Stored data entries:

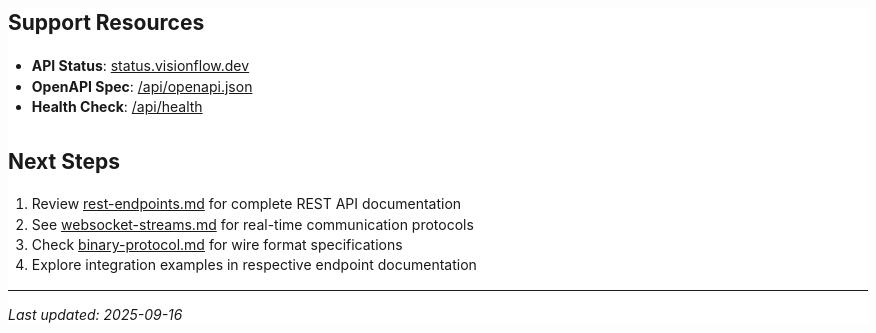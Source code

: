 ## Support Resources

- **API Status**: [status.visionflow.dev](https://status.visionflow.dev)
- **OpenAPI Spec**: [/api/openapi.json](http://localhost:3001/api/openapi.json)
- **Health Check**: [/api/health](http://localhost:3001/api/health)

## Next Steps

1. Review [rest-endpoints.md](rest-endpoints.md) for complete REST API documentation
2. See [websocket-streams.md](websocket-streams.md) for real-time communication protocols
3. Check [binary-protocol.md](binary-protocol.md) for wire format specifications
4. Explore integration examples in respective endpoint documentation

---

*Last updated: 2025-09-16*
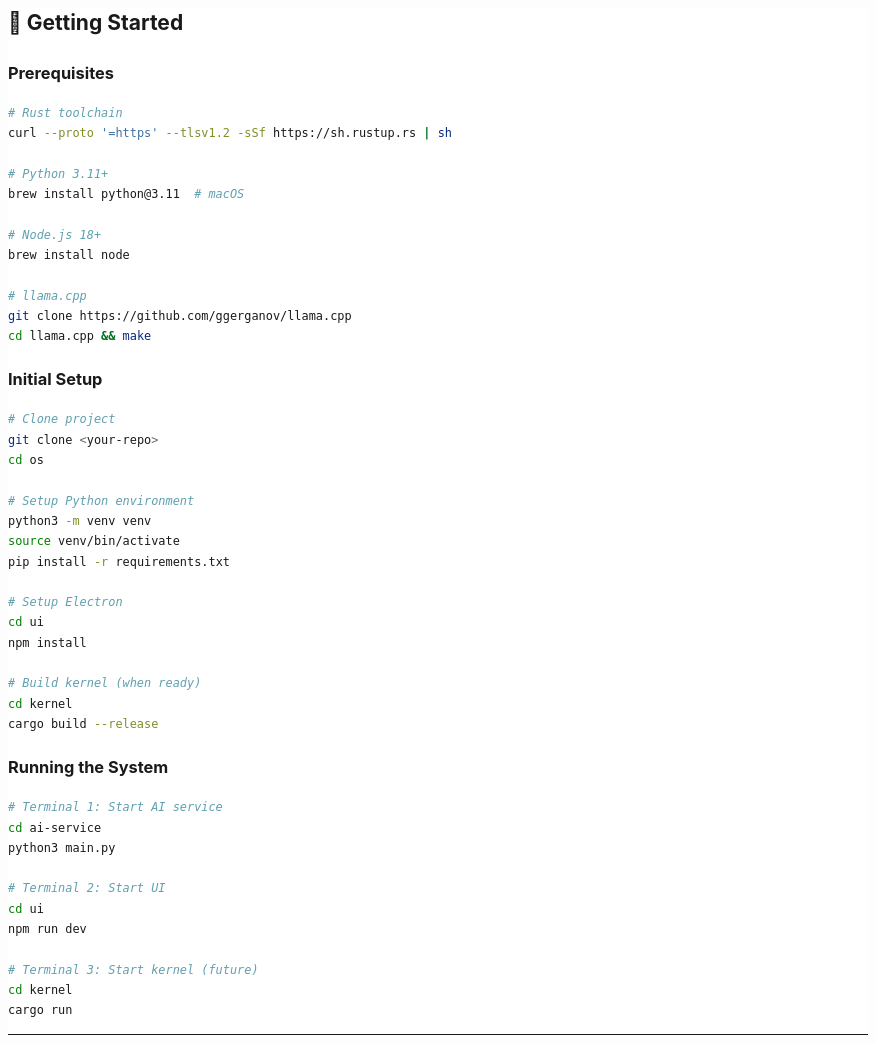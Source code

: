 
## 🚀 Getting Started

### Prerequisites
```bash
# Rust toolchain
curl --proto '=https' --tlsv1.2 -sSf https://sh.rustup.rs | sh

# Python 3.11+
brew install python@3.11  # macOS

# Node.js 18+
brew install node

# llama.cpp
git clone https://github.com/ggerganov/llama.cpp
cd llama.cpp && make
```

### Initial Setup
```bash
# Clone project
git clone <your-repo>
cd os

# Setup Python environment
python3 -m venv venv
source venv/bin/activate
pip install -r requirements.txt

# Setup Electron
cd ui
npm install

# Build kernel (when ready)
cd kernel
cargo build --release
```

### Running the System
```bash
# Terminal 1: Start AI service
cd ai-service
python3 main.py

# Terminal 2: Start UI
cd ui
npm run dev

# Terminal 3: Start kernel (future)
cd kernel
cargo run
```

---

WHAT IS NEEDED: Wherever the string "brew" appears in a line of the records, copy that line.

EXERCISE RESPONSE:
brew install python@3.11  # macOS
brew install node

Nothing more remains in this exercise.